WHAT YOU NEED TO DO:
Looking through the records that follow, determine how many lines contain "small" and reply with that number alone.

Stored records
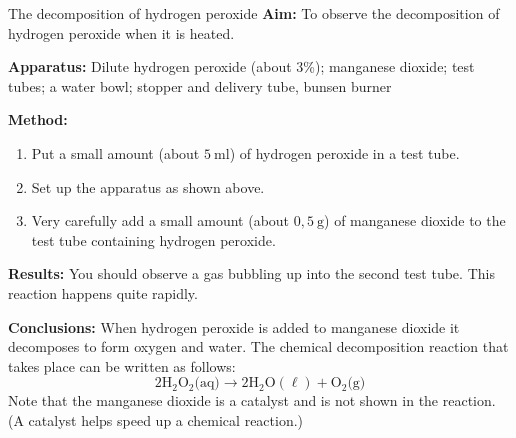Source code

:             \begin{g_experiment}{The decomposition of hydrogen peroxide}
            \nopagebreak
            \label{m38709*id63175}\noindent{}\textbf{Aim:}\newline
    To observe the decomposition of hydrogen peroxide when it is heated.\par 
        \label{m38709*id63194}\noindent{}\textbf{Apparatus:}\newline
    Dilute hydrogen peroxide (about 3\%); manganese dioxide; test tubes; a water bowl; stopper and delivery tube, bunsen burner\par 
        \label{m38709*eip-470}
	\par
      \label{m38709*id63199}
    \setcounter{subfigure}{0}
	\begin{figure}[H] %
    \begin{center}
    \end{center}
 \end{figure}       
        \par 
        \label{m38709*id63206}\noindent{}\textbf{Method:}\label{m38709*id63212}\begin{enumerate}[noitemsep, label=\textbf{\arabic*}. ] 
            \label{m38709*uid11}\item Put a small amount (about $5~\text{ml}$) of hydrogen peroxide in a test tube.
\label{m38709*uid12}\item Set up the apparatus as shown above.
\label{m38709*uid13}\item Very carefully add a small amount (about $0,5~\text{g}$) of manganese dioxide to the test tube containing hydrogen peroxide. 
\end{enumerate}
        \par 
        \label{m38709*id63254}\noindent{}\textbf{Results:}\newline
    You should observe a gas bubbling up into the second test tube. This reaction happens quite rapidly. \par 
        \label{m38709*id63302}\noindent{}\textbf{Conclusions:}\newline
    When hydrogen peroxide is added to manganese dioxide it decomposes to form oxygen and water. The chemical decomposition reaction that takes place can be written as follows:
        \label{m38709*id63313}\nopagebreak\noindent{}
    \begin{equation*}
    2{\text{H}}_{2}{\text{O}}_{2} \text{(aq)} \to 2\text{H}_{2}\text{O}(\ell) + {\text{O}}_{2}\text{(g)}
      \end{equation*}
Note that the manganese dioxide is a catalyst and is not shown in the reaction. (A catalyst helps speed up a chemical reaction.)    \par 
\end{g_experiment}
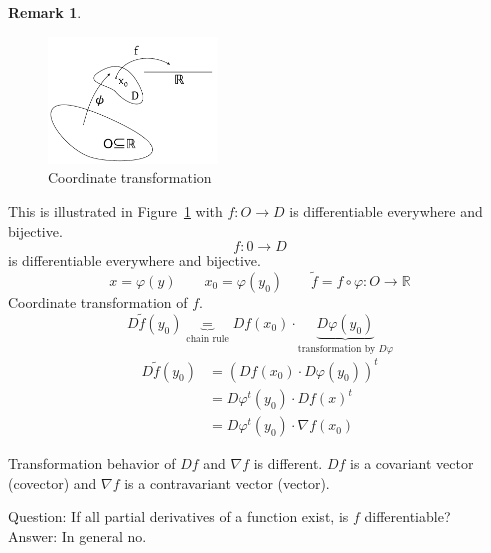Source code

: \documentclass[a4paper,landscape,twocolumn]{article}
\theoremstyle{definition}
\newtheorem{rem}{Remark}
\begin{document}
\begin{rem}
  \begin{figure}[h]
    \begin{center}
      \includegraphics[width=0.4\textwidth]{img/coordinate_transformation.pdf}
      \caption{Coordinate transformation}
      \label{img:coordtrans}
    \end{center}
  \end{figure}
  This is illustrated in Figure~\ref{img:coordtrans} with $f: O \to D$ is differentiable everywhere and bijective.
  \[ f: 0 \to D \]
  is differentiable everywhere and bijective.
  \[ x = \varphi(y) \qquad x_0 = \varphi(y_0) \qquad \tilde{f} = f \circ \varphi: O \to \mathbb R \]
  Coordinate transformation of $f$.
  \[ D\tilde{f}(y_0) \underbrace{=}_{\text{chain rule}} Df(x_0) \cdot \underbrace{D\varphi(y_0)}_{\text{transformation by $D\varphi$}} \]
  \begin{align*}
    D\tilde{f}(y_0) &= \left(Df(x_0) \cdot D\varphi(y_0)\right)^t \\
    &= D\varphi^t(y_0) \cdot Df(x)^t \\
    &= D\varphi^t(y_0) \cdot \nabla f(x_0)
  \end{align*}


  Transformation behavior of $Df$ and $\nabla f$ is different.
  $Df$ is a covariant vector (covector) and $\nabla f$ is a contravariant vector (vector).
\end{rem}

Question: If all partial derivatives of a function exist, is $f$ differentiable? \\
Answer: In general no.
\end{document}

---

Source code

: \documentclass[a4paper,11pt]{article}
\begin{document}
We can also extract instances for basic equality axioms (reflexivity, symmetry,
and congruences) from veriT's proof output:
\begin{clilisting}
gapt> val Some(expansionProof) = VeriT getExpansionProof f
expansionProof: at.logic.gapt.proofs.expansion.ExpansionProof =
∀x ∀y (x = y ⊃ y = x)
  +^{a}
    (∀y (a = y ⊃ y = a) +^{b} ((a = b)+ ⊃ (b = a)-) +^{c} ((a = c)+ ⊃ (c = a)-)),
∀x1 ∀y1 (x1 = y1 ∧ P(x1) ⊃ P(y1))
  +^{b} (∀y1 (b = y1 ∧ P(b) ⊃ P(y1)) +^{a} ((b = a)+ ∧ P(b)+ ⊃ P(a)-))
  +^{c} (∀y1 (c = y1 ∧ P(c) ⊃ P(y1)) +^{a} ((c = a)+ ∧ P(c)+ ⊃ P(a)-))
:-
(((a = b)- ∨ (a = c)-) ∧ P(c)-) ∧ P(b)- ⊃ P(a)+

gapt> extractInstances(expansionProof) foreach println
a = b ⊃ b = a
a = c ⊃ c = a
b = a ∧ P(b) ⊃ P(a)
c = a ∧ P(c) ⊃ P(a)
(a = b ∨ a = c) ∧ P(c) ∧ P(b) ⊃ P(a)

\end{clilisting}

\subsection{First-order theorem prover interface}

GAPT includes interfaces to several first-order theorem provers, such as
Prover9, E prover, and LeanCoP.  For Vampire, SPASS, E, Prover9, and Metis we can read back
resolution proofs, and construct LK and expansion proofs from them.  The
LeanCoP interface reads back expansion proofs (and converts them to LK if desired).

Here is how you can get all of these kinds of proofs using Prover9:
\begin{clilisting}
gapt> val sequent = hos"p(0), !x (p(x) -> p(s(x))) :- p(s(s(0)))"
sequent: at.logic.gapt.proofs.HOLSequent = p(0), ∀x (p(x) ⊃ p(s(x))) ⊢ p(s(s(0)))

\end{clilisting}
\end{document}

REPLY:
2